_Task description_
Scan the records below. List lines holding "lstset".
# # # # # # #
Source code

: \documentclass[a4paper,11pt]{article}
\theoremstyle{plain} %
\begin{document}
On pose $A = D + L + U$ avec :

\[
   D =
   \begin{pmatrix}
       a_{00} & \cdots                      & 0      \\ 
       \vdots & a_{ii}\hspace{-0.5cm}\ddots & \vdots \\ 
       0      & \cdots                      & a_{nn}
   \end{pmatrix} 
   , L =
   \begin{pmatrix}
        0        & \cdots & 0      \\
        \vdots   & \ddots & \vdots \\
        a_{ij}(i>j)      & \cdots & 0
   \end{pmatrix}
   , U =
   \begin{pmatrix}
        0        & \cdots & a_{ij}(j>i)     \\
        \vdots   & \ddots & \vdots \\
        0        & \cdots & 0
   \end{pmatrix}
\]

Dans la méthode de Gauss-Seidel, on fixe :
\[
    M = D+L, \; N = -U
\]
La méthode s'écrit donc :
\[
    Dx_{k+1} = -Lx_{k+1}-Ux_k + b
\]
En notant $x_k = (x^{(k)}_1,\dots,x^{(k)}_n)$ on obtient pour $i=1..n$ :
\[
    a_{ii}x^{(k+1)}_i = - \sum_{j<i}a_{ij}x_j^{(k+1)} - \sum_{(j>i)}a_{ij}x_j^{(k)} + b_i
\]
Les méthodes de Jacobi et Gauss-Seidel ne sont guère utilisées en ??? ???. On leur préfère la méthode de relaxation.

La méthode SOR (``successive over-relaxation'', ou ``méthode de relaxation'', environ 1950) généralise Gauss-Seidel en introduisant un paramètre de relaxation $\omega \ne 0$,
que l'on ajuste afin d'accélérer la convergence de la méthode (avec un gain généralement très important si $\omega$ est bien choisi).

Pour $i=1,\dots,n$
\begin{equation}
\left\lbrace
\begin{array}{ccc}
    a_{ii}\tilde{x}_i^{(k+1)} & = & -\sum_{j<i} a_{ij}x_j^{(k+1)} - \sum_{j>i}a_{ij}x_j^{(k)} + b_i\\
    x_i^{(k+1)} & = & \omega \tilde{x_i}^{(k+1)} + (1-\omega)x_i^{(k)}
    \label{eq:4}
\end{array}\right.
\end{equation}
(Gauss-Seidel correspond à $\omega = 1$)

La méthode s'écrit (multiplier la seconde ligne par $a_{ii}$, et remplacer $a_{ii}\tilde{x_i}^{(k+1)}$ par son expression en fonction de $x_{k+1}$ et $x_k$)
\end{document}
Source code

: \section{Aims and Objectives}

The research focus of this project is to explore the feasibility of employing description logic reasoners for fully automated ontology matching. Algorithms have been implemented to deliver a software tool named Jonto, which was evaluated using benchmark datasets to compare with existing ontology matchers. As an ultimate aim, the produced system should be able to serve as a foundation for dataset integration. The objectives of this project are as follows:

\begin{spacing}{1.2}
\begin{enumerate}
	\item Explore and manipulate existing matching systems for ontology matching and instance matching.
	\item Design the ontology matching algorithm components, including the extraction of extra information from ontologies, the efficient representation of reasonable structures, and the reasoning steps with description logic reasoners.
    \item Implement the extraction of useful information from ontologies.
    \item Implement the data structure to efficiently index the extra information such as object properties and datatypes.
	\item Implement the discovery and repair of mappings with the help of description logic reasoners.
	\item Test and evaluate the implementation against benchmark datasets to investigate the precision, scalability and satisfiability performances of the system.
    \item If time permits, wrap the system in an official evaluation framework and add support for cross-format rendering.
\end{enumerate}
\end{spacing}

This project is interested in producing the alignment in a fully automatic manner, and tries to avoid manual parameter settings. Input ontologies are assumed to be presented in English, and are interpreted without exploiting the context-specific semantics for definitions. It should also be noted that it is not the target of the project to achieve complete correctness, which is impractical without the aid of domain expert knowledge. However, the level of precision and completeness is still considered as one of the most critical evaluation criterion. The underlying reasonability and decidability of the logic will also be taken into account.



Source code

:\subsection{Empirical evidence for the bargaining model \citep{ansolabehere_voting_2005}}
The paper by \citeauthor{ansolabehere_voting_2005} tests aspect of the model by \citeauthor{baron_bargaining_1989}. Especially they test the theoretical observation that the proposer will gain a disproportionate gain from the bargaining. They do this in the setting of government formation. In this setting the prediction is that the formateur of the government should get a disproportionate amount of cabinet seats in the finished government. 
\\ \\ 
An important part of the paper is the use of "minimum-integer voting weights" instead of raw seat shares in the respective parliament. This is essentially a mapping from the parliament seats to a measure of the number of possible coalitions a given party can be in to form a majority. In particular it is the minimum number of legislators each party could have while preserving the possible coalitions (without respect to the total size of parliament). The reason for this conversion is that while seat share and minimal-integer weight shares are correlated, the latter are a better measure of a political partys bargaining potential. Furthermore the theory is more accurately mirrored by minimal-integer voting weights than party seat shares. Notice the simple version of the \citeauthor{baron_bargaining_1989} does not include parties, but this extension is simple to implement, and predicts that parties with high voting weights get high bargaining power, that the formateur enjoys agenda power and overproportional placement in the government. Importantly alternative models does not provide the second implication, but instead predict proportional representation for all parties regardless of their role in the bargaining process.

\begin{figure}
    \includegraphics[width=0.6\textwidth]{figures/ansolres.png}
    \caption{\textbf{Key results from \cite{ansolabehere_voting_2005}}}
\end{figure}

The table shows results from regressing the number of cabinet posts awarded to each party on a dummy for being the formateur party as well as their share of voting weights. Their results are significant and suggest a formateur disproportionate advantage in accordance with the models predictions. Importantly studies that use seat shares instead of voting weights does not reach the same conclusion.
# # # # # # #
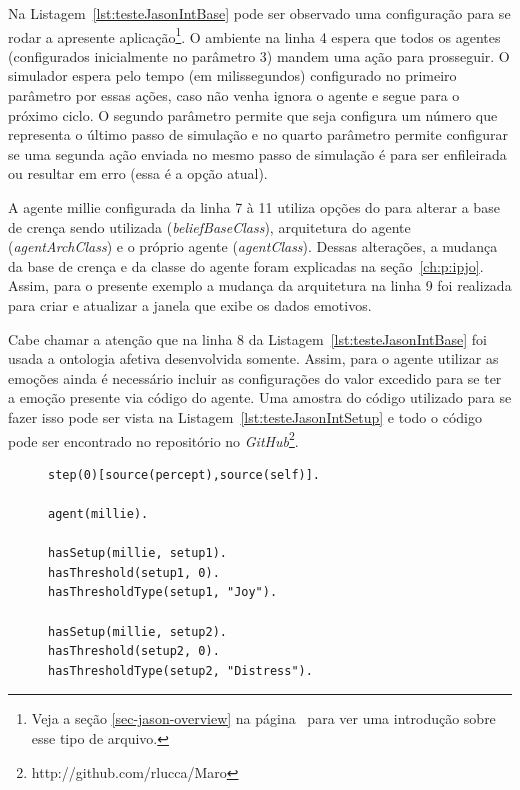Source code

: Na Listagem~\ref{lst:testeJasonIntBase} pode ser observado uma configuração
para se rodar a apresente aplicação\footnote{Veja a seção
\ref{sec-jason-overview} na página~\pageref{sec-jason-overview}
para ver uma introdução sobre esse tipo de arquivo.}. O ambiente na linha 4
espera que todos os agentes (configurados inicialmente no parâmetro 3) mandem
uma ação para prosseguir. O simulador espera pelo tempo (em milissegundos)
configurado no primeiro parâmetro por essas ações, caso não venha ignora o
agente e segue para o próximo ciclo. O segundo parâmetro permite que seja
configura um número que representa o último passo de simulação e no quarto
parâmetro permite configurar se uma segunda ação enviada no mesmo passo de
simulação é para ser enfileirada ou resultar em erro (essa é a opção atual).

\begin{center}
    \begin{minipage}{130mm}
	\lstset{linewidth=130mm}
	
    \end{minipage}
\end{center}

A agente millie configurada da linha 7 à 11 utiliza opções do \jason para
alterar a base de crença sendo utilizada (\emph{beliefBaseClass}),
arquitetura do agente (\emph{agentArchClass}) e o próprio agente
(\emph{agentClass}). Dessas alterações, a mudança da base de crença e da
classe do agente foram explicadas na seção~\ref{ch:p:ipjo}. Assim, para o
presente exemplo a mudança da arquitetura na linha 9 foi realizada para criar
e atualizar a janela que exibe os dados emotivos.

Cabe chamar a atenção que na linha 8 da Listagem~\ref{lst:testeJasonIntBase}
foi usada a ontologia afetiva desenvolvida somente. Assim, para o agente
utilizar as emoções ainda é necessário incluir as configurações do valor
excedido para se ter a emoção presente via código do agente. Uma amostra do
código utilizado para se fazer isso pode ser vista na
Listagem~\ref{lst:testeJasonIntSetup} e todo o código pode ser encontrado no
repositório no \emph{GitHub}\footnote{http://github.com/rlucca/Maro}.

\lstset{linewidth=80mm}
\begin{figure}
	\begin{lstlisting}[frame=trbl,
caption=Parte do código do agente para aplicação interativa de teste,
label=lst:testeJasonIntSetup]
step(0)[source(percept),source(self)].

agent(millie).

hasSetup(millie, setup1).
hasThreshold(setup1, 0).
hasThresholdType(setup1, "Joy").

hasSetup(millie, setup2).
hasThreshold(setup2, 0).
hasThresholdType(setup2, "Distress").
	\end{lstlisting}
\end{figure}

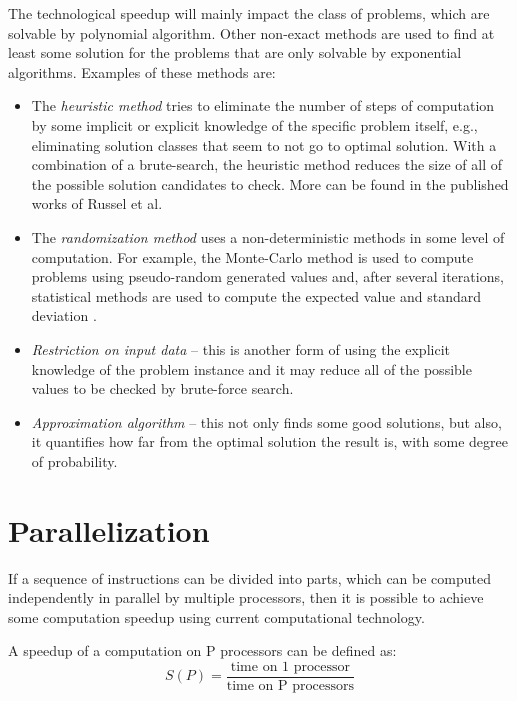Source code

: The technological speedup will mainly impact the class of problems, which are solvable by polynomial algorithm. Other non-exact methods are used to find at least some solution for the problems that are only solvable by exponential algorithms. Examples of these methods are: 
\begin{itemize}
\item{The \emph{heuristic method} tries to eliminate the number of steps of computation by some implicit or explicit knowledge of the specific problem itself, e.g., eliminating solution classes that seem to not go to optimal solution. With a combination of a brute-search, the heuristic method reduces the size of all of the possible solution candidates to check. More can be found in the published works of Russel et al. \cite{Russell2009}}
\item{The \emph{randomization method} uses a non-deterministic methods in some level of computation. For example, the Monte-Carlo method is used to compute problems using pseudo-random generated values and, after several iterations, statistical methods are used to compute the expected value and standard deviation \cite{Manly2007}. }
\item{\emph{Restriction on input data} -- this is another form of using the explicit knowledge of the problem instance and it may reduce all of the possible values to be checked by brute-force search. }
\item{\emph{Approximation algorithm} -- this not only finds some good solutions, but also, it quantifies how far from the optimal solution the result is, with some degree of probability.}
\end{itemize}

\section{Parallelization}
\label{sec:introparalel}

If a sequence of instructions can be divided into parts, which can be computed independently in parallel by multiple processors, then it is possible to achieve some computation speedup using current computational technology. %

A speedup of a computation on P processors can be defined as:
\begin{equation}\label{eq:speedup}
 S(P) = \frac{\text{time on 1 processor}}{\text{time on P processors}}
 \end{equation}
# # # # # # #
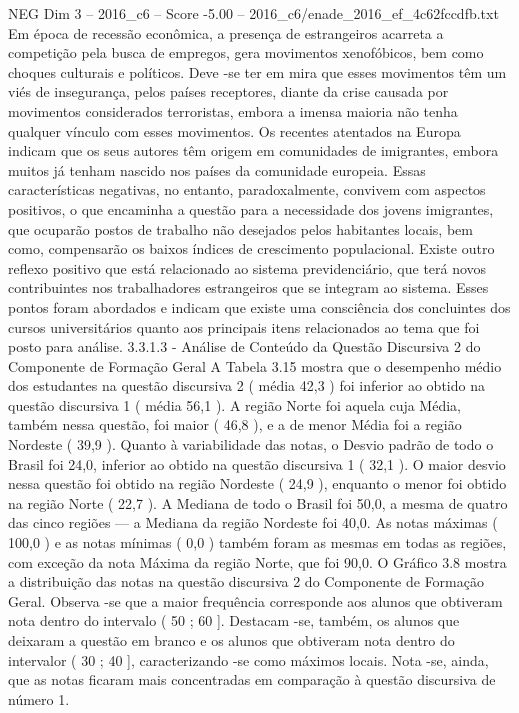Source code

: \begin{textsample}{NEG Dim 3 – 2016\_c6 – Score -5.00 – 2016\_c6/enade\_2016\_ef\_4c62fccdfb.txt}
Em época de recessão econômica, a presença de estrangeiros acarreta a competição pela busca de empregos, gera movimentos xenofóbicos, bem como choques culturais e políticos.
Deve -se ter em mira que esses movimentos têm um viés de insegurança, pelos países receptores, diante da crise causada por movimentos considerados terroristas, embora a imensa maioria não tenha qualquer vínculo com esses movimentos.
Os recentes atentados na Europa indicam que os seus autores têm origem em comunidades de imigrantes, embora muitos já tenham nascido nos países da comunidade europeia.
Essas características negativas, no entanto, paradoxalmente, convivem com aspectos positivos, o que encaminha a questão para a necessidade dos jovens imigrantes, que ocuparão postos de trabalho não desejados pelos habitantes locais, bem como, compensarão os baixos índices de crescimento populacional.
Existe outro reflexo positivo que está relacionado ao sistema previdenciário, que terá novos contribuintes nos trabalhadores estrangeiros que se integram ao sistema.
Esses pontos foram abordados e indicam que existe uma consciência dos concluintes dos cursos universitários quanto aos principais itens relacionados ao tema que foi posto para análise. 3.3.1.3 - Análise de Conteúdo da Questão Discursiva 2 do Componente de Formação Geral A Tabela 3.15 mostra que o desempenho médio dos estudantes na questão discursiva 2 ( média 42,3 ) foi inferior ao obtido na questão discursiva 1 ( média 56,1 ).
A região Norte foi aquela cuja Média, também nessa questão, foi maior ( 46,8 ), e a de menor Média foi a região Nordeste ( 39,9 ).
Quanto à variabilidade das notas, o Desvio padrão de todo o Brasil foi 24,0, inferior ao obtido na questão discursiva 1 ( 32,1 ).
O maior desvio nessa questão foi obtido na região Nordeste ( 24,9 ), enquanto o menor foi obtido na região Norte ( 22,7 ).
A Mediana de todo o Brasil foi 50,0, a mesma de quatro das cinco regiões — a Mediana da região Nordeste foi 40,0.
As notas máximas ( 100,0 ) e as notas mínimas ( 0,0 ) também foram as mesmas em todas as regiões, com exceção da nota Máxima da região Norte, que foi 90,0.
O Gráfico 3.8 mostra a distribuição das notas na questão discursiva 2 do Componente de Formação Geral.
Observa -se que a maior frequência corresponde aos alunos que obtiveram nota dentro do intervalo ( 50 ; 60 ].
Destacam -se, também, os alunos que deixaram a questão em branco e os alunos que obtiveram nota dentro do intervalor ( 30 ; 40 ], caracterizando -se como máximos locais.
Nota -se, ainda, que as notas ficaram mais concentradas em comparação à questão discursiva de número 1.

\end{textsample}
# # # # # # #
_Exercise result_
	\lstset{linewidth=130mm}
\lstset{linewidth=80mm}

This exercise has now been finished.